TRY IT:
Nothing outside the range below should be printed. Output exactly the lines from the line with "## ⚡ **Mejoras de Integración Implementadas**" to the line with "我的真正身份乃是不列颠的赤龙，", both included.

*** PROVIDED ENTRIES

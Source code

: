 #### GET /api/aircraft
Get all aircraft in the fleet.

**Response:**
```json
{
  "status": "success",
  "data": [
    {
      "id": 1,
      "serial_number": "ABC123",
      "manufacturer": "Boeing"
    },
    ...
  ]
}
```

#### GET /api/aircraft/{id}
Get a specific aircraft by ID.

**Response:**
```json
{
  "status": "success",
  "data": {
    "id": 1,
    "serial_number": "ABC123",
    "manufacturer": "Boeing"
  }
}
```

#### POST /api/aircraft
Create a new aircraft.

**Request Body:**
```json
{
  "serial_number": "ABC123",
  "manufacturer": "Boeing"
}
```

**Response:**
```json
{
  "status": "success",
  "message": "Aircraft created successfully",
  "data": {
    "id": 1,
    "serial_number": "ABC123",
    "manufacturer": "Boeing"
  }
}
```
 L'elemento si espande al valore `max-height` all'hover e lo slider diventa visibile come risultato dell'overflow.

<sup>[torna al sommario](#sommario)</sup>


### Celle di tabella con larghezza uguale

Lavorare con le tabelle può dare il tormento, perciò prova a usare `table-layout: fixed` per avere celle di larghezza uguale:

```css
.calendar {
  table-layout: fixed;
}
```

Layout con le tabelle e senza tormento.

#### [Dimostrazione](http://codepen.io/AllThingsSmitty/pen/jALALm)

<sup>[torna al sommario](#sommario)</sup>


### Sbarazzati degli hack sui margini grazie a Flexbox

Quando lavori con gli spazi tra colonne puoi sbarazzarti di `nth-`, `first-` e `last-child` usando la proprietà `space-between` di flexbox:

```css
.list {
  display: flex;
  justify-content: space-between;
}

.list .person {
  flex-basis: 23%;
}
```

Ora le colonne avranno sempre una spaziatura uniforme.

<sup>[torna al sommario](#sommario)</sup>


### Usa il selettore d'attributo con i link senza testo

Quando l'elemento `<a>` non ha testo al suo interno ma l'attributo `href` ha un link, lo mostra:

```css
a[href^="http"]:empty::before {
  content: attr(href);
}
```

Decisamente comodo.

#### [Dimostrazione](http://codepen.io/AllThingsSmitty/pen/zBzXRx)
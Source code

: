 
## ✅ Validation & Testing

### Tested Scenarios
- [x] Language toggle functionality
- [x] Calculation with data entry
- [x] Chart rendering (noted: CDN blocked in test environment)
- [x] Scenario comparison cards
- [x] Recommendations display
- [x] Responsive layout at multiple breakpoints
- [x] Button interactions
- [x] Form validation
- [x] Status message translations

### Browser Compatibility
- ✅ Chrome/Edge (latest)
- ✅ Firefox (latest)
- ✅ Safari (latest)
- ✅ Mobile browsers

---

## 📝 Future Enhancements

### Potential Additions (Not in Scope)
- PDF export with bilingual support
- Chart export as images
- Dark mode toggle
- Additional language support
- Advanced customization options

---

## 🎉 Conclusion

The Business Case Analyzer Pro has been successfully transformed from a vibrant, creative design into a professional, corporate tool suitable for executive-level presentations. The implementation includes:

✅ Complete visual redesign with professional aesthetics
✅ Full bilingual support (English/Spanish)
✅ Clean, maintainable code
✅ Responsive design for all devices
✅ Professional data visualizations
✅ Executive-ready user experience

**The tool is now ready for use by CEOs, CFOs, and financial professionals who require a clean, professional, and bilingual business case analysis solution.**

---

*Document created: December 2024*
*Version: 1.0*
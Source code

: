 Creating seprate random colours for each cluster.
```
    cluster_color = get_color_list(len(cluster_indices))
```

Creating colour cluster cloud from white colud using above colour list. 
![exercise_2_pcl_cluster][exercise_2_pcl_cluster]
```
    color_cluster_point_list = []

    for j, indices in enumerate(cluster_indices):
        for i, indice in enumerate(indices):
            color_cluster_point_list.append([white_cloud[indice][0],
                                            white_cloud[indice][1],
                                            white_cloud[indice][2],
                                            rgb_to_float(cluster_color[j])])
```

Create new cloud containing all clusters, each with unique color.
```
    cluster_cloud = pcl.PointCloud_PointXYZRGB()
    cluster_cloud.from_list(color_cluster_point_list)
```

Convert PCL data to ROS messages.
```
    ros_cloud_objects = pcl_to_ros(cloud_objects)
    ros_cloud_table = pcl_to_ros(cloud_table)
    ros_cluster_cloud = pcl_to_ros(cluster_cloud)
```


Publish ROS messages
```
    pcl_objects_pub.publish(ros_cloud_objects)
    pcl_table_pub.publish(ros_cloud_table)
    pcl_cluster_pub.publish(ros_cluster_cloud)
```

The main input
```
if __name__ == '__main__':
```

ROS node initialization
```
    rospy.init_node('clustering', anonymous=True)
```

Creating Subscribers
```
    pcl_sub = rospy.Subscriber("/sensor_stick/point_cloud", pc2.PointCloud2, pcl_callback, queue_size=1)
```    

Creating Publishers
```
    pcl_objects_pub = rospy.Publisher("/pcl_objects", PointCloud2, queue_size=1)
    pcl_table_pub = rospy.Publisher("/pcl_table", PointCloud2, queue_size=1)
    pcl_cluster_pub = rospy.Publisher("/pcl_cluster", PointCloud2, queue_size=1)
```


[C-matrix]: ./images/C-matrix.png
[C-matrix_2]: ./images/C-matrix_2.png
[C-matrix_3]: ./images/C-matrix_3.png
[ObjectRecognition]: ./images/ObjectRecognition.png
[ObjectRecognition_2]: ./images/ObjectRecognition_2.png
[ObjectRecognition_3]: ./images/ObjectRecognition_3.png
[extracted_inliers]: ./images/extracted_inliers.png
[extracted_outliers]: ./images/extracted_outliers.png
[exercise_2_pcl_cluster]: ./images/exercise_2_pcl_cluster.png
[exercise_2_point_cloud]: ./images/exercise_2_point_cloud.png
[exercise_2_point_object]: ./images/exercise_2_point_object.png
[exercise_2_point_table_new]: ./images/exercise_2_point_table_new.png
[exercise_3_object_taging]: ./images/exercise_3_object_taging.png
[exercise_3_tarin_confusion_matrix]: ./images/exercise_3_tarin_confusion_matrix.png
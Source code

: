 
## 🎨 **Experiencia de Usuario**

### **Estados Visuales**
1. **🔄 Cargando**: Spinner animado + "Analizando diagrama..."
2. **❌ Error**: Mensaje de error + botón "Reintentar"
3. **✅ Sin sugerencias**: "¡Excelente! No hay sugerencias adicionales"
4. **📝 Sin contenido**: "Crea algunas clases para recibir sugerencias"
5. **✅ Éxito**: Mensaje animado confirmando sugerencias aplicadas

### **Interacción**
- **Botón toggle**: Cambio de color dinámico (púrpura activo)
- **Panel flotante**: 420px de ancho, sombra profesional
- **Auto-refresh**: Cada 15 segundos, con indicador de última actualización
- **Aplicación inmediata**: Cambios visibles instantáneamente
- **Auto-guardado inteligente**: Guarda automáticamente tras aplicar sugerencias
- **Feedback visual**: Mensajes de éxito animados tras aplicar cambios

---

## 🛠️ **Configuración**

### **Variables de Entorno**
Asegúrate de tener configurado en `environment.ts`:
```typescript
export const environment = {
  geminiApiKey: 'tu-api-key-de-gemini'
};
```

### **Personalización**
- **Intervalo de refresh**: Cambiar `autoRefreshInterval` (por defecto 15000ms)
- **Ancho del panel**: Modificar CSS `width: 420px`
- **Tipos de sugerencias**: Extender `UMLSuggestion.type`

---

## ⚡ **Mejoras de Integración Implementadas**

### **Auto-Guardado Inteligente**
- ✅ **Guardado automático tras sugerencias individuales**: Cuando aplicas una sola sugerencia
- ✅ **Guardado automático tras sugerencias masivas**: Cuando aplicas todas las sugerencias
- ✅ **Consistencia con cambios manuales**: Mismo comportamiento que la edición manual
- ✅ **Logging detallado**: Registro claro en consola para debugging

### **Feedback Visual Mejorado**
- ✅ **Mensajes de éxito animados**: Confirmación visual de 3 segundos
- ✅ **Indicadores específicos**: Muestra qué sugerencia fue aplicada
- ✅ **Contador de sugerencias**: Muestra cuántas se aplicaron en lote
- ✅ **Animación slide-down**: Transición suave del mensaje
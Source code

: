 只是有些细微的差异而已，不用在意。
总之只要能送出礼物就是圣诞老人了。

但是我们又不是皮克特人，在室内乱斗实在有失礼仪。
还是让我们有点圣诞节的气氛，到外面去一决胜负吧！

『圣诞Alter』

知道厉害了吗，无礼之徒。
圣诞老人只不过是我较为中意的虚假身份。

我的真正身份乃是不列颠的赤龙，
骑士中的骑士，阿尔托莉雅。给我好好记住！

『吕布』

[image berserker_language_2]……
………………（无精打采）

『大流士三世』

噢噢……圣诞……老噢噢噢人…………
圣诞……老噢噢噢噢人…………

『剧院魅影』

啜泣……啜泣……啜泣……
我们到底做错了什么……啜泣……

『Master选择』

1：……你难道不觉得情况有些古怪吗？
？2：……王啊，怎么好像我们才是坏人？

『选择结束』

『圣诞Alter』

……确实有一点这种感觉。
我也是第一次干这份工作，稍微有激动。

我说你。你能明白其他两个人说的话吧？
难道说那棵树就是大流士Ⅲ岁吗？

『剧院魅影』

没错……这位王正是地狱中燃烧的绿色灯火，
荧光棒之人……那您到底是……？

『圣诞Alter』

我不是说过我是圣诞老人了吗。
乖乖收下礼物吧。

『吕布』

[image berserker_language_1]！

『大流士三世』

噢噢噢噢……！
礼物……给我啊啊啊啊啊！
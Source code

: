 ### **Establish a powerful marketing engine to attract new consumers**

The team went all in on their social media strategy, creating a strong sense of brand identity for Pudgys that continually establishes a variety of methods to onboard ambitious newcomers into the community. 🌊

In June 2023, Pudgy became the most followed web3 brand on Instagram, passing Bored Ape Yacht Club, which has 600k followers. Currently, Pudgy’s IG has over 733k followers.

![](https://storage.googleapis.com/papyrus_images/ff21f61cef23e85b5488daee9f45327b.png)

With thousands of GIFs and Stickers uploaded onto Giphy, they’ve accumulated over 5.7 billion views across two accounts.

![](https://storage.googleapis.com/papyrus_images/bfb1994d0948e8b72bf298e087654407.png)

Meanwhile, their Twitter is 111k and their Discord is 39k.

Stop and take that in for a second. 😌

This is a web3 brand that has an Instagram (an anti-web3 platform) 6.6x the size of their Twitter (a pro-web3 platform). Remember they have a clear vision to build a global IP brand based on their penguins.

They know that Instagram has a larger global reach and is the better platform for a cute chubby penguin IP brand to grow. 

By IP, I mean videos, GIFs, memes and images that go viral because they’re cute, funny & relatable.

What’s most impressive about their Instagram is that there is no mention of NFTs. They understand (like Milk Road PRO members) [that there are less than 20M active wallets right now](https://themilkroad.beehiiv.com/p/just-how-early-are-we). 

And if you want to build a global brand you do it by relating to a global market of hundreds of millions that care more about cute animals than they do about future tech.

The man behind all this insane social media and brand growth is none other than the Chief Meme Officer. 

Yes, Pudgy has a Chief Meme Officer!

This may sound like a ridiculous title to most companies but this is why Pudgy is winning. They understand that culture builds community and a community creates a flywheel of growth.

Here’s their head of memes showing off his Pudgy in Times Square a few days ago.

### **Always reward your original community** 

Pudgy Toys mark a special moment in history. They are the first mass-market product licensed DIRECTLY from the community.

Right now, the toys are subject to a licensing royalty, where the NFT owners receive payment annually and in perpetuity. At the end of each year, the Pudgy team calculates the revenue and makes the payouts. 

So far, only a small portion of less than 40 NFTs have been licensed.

******

RESULT:
## ⚡ **Mejoras de Integración Implementadas**

### **Auto-Guardado Inteligente**
- ✅ **Guardado automático tras sugerencias individuales**: Cuando aplicas una sola sugerencia
- ✅ **Guardado automático tras sugerencias masivas**: Cuando aplicas todas las sugerencias
- ✅ **Consistencia con cambios manuales**: Mismo comportamiento que la edición manual
- ✅ **Logging detallado**: Registro claro en consola para debugging

### **Feedback Visual Mejorado**
- ✅ **Mensajes de éxito animados**: Confirmación visual de 3 segundos
- ✅ **Indicadores específicos**: Muestra qué sugerencia fue aplicada
- ✅ **Contador de sugerencias**: Muestra cuántas se aplicaron en lote
- ✅ **Animación slide-down**: Transición suave del mensaje
Source code

: 只是有些细微的差异而已，不用在意。
总之只要能送出礼物就是圣诞老人了。

但是我们又不是皮克特人，在室内乱斗实在有失礼仪。
还是让我们有点圣诞节的气氛，到外面去一决胜负吧！

『圣诞Alter』

知道厉害了吗，无礼之徒。
圣诞老人只不过是我较为中意的虚假身份。

我的真正身份乃是不列颠的赤龙，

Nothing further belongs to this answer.